Gamma Regression in Stan VERY different than Frequentist from lme4

I have a simple gamma regression model.

We are modeling score, as a function of group membership. I’ll add more covariates later, once this basic model is stable. Plotting the density of the score shows nine clear peaks.

If we summarize each group, it almost exactly matches the corresponding density peak.

Using lme4 in R with the following formula:

m <-  glmer(score ~ 1 + (1|group), data=df, family=Gamma(link="log"))
 

(Intercept) 4.88003

$group
(Intercept)
1 -0.82205851
2 -0.62208084
3 -0.45549832
4 -0.31192307
5 -0.26049639
6 -0.17649159
7 -0.06063024
8 0.05163697

This look very good compared to the actual data. Generating random Gamma values with these coefficients, and then plotting on top of the original density plot is a VERY close fit.

However, when I attempt to replicate the same model in Stan, to better capture uncertainty, the posterior samples are vastly different. What’s really odd is that regardless of the priors I choose, the posterior is VERY VERY far away. I used values from the Frequentist and/or lme4 models as informative priors. But Stan seems to just ignore them.

data {
    int<lower=0> N;
    real<lower=0> score[N];
    int<lower=0> N_group;
    int<lower=0> group_f[N];
}

parameters {
    real alpha0; // baseline intercept
    vector[N_group] alpha_group;
    vector[N_group] phi;
}

model {
    alpha0 ~ normal(log(80), log(0.5));
    alpha_group ~ normal(0,0.5);
    phi ~ normal(0,1);
    for(i in 1:N){
        real mu_t = exp(alpha0  + alpha_group[group_f[i]]);
        real alpha = square(mu_t) / phi[group_f[i]];
        real beta = mu_t / phi[group_f[i]];
        score[i] ~ gamma(alpha, beta);
    }
}

I would have expected Stan’s posterior samples, for the coefficients, to be somewhat near the Frequentist samples.

Am I:

  1. Doing something wrong with my logic, or model concepts?
  2. Implementing this incorrectly in Stan?

Happy to share some data if anybody wants to try.
(Not sure how to attach the CSV here.)

Any help or suggestions would be greatly appreciated!

vector[N_group] phi;
...
phi ~ normal(0,1);
...
real beta = mu_t / phi[group_f[i]];

Looks like there’s nothing stopping \phi \leq 0 which would break the gamma pdf. Are you getting any divergent transition warnings? If so, that might indicate that the sampler is trying to get into the regions of phi which don’t work. Maybe try a lower bound on phi which would fix this issue, if it is causing the problem.

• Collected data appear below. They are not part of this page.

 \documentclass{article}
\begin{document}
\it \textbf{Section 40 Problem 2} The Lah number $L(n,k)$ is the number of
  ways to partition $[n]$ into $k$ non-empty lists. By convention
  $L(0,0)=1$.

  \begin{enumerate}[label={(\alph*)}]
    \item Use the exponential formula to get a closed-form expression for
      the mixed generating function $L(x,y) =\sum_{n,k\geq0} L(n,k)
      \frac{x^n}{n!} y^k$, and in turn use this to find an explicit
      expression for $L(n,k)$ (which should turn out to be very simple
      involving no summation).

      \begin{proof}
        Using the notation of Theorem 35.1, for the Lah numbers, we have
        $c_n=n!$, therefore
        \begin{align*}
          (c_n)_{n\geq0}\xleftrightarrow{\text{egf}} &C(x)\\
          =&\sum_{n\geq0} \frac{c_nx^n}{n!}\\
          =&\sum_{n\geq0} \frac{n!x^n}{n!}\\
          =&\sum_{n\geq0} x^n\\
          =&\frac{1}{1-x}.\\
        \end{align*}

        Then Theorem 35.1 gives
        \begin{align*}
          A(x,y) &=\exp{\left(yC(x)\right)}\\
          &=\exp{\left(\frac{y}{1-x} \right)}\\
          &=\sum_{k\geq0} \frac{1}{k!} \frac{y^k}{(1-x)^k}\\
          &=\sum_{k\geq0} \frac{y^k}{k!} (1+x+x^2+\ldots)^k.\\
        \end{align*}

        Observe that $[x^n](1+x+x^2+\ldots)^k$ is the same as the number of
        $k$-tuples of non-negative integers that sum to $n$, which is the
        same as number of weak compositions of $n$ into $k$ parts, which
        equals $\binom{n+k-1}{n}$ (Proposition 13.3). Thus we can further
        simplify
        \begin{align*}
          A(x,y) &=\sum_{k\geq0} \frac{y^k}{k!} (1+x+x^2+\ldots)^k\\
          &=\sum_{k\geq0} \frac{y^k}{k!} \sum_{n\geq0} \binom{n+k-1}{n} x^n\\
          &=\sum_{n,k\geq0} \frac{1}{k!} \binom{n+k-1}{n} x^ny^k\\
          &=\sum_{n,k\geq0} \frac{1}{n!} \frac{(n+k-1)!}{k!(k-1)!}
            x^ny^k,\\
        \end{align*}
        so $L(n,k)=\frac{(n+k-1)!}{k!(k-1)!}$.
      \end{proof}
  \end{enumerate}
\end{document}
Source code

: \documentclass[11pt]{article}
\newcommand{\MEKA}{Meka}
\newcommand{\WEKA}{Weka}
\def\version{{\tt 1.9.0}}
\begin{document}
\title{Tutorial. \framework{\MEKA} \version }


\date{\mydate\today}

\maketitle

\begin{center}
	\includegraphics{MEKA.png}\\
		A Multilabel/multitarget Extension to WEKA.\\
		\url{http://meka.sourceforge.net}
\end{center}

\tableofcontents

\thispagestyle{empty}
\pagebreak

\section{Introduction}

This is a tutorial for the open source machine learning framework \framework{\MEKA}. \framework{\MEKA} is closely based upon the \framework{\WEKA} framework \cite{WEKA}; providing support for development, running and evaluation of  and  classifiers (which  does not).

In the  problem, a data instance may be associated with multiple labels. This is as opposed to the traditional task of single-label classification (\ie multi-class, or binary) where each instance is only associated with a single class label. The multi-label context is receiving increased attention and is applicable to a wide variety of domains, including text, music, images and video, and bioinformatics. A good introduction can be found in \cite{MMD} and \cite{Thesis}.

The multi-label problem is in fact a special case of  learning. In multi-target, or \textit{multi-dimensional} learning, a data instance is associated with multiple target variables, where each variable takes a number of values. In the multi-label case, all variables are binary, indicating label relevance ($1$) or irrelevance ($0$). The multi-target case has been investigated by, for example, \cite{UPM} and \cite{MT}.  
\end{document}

vector<lower=0>[N_group] phi;

and possibly a boundary avoiding prior

Thanks Scott!

I’ll try that right now and report back!

1 Like

OK, I have a clue as to what’s happening, but not sure how to remedy it.

Looking at the counts by group, I see that Group 2 has a significantly larger number of members:

> table(df$group)

    1     2     3     4     5     6     7     8     9 
 7454 22266 12419  6978 11425  6186  1297   934   219 

For my model, I want the main intercept (alpha0) to have the largest value (population mean), and then the group intercepts to represent deviations from that. This works perfectly in the lme4 model.

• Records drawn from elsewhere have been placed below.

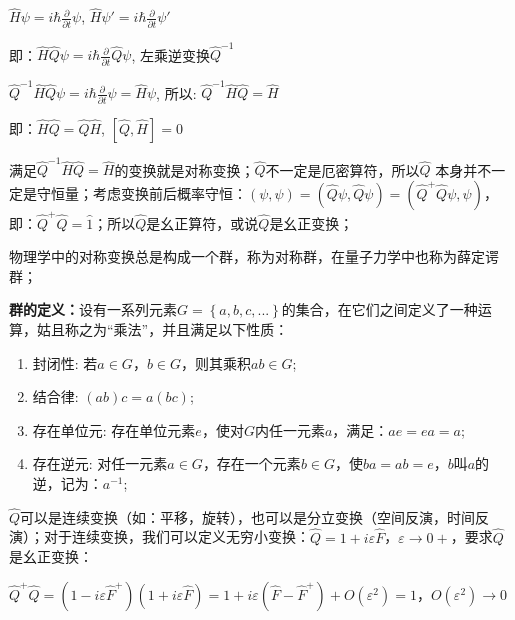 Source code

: $\widehat H\psi  = i\hbar \frac{\partial }{{\partial t}}\psi $, $\widehat H\psi ' = i\hbar \frac{\partial }{{\partial t}}\psi '$

即：$\widehat H\widehat Q\psi  = i\hbar \frac{\partial }{{\partial t}}\widehat Q\psi $, 左乘逆变换$\widehat Q^{ - 1} $

$\widehat Q^{ - 1} \widehat H\widehat Q\psi  = i\hbar \frac{\partial }{{\partial t}}\psi  = \widehat H\psi $, 所以: $\widehat Q^{ - 1} \widehat H\widehat Q = \widehat H$

即：$\widehat H\widehat Q = \widehat Q\widehat H$, $\left[ {\widehat Q,\widehat H} \right] = 0$

满足$\widehat Q^{ - 1} \widehat H\widehat Q = \widehat H$的变换就是对称变换；$\hat Q$不一定是厄密算符，所以$\hat Q$ 本身并不一定是守恒量；考虑变换前后概率守恒：$\left( {\psi ,\psi } \right) = \left( {\widehat Q\psi ,\widehat Q\psi } \right) = \left( {\widehat Q^ +  \widehat Q\psi ,\psi } \right)$，即：$\widehat Q^ +  \widehat Q = \widehat 1$；所以$\hat Q$是幺正算符，或说$\hat Q$是幺正变换；

物理学中的对称变换总是构成一个群，称为对称群，在量子力学中也称为薛定谔群；



\textbf{群的定义：}设有一系列元素$G = \left\{ {a,b,c,...} \right\}$的集合，在它们之间定义了一种运算，姑且称之为``乘法''，并且满足以下性质：

\begin{enumerate}
    \item 封闭性: 若$a \in G$，$b \in G$，则其乘积$ab \in G$;
    \item 结合律: $(ab)c = a(bc)$;
    \item 存在单位元: 存在单位元素$e$，使对$G$内任一元素$a$，满足：$ae = ea = a$;
    \item 存在逆元: 对任一元素$a \in G$，存在一个元素$b \in G$，使$ba = ab = e$，$b$叫$a$的逆，记为：$a^{ - 1} $;
   \end{enumerate}

$\hat Q$可以是连续变换（如：平移，旋转），也可以是分立变换（空间反演，时间反演）；对于连续变换，我们可以定义无穷小变换：$\widehat Q = 1 + i\varepsilon \widehat F$，$\varepsilon  \to 0 + $，要求$\hat Q$是幺正变换：

$\widehat Q^ +  \widehat Q = \left( {1 - i\varepsilon \widehat F^ +  } \right)\left( {1 + i\varepsilon \widehat F} \right) = 1 + i\varepsilon \left( {\widehat F - \widehat F^ +  } \right) + O\left( {\varepsilon ^2 } \right) = 1$，$O\left( {\varepsilon ^2 } \right) \to 0$

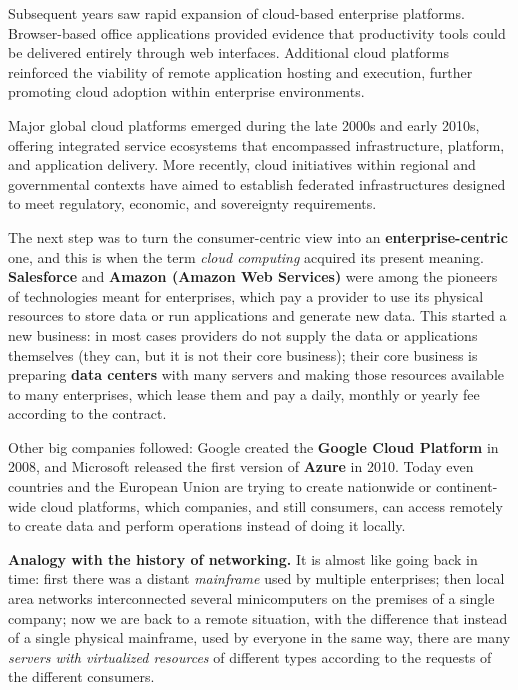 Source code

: \documentclass[11pt,a4paper,openany]{report}
\begin{document}
Subsequent years saw rapid expansion of cloud-based enterprise platforms. Browser-based office applications provided evidence that productivity tools could be delivered entirely through web interfaces. Additional cloud platforms reinforced the viability of remote application hosting and execution, further promoting cloud adoption within enterprise environments.

Major global cloud platforms emerged during the late 2000s and early 2010s, offering integrated service ecosystems that encompassed infrastructure, platform, and application delivery. More recently, cloud initiatives within regional and governmental contexts have aimed to establish federated infrastructures designed to meet regulatory, economic, and sovereignty requirements.

The next step was to turn the consumer-centric view into an \textbf{enterprise-centric} one, and this is when the term \emph{cloud computing} acquired its present meaning. \textbf{Salesforce} and \textbf{Amazon (Amazon Web Services)} were among the pioneers of technologies meant for enterprises, which pay a provider to use its physical resources to store data or run applications and generate new data. This started a new business: in most cases providers do not supply the data or applications themselves (they can, but it is not their core business); their core business is preparing \textbf{data centers} with many servers and making those resources available to many enterprises, which lease them and pay a daily, monthly or yearly fee according to the contract.

Other big companies followed: Google created the \textbf{Google Cloud Platform} in 2008, and Microsoft released the first version of \textbf{Azure} in 2010. Today even countries and the European Union are trying to create nationwide or continent-wide cloud platforms, which companies, and still consumers, can access remotely to create data and perform operations instead of doing it locally.

\begin{notebox}
	\textbf{Analogy with the history of networking.} It is almost like going back in time: first there was a distant \emph{mainframe} used by multiple enterprises; then local area networks interconnected several minicomputers on the premises of a single company; now we are back to a remote situation, with the difference that instead of a single physical mainframe, used by everyone in the same way, there are many \emph{servers with virtualized resources} of different types according to the requests of the different consumers.
\end{notebox} 
\end{document}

Despite what I set for priors, Stan has moved that large value to group_f for group 2.

i.e., in Stan, samples are all around these values:
alpha0 = -0.563625
group_f[1] = -0.227232
group_f[2] = 4.82206

My guess is that there are so many members in that group, that the log posterior is highest when that intercept is the largest, but this is not what I want.

Maybe I need a different structure of priors to force Stan to put the largest coefficient value on the main intercept. Any ideas as to how?

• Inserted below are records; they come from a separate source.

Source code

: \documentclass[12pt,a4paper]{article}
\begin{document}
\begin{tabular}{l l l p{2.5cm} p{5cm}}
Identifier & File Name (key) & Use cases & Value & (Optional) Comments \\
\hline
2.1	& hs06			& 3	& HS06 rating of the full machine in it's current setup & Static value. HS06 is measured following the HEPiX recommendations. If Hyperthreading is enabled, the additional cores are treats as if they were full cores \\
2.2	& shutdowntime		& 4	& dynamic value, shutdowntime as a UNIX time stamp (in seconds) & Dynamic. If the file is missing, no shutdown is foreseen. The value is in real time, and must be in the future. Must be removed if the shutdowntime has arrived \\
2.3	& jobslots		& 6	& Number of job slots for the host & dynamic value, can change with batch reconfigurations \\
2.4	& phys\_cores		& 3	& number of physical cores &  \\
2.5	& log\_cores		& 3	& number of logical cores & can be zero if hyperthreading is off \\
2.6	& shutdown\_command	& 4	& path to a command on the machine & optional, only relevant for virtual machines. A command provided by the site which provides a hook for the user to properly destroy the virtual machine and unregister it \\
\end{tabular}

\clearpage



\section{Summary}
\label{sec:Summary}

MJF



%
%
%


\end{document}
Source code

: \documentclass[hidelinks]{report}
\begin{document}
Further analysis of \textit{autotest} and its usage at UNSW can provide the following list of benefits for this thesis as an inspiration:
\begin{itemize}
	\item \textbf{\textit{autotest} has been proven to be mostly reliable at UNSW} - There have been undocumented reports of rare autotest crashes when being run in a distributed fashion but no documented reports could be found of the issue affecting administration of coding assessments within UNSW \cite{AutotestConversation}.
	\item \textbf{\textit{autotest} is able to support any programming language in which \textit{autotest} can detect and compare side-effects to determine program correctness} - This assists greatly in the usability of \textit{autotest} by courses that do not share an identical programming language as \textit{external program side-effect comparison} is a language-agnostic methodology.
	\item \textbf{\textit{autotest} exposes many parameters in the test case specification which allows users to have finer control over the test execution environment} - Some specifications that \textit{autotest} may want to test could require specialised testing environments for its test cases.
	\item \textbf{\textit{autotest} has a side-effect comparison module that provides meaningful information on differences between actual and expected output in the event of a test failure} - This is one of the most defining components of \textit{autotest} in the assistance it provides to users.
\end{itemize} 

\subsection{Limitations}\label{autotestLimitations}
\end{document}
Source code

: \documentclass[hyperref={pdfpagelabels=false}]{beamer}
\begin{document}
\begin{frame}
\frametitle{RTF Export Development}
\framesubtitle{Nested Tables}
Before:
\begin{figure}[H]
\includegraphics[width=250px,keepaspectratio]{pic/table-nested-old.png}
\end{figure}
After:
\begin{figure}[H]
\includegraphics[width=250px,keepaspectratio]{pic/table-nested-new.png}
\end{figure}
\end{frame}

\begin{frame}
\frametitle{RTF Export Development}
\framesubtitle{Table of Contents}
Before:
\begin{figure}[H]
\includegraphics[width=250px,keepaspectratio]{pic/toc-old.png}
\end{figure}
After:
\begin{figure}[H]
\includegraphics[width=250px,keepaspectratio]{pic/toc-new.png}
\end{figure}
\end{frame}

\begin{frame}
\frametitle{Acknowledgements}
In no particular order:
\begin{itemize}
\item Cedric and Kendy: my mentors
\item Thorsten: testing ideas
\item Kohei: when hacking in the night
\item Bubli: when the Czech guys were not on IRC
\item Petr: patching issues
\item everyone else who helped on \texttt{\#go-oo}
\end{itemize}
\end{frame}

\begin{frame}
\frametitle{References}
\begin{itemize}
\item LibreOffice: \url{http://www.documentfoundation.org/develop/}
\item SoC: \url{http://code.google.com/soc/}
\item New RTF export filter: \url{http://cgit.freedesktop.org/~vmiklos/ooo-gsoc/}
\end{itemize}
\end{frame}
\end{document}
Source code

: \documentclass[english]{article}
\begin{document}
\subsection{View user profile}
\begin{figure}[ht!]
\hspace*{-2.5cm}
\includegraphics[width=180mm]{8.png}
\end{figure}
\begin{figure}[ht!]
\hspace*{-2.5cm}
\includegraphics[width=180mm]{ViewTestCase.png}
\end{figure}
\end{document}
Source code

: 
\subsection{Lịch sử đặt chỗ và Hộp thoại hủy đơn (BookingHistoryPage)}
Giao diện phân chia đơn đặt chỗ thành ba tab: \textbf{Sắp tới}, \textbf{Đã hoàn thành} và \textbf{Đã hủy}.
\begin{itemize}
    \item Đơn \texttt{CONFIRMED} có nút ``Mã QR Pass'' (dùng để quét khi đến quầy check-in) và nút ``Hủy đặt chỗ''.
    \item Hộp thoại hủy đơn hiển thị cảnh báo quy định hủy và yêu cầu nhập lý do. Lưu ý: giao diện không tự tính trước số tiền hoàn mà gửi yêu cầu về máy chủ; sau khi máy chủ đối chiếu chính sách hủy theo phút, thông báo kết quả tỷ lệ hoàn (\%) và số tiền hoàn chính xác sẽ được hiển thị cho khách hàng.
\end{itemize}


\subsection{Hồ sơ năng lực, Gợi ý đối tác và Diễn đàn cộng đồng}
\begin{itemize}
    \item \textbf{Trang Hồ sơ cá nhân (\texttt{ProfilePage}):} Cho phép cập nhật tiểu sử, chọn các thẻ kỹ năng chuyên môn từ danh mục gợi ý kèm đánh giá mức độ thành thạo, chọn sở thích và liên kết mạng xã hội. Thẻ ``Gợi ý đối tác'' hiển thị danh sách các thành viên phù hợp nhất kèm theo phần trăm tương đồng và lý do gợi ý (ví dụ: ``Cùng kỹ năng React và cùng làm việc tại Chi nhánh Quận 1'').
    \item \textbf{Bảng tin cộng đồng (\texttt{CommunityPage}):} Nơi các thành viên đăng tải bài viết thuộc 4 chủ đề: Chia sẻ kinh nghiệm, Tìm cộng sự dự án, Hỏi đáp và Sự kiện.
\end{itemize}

In general: There are a lot of factors that will affect an individual’s score. I’m starting by modelling the random effects, to get all that handled nicely in stand. Then, I’ll add the other covariates on the individual level. So, I really need to main Intercept, alpha0, to represent the population mean. Otherwise the sampler will pull things all over the place as I add covariates.

Perhaps specifying your group-level intercept as a vector of deviations from the overall intercept would be helpful?

Like:

alpha0 ~ normal(log(80), log(0.5));
    alpha_group ~ normal(alpha0, 0.5);

But, then I couldn’t add alpha0 + alpha_group[i] in the linear combination. Are you suggesting to just use alpha_group?

There will also be other intercept “modifiers” later. So it might get messy this way.

I just noticed something:

alpha0 ~ normal(log(80), log(0.5));

Log(0.5) is negative, so you’re using a negative standard deviation in your prior. I’m not even sure how you got that to run

1 Like

I’m in no way an expert in Stan programming, nor in gamma regression, so I can’t promise this is viable, but: An approach could maybe be to vectorise those assignments in the model rather than using a for loop, by making two vectors of length N in the transformed parameters block, where each case gets assigned the group-level alpha and phi? I don’t know, that might make it easier to in corporate later adjustments, by making them all an N-length vector of individual adjustments to the intercept?

For example:

data {
    int<lower=0> N;
    real<lower=0> score[N];
    int<lower=0> N_group;
    int<lower=0> group_f[N];
}
parameters {
    real alpha0; // baseline intercept
    vector[N_group] alpha_group;
    vector[N_group] phi;
}
transformed parameters{
vector[N] alpha_N = alpha_group[group_f];
vector[N] phi_N = phi[group_f];
}
model {
  vector[N] mu_t = exp(alpha0  + alpha_N);
   vector[N] alpha = square(mu_t) / phi_N;
   vector[N] beta = mu_t / phi_N;    
   alpha0 ~ normal(log(80), log(0.5));
    alpha_group ~ normal(alpha0,0.5);
    phi ~ normal(0,1);
    score ~ gamma(alpha, beta);
    }
}

You’re correct. That was a typo in the model I put here. The one I ran uses

alpha0 ~ normal(log(80, 0.5)

Thanks for pointing that out.

1 Like

From a quick glace I would say that you are comparing different models. In the Stan model you posted, you let the dispersion parameter \phi vary by group. Afaik this is not something lme4 can do.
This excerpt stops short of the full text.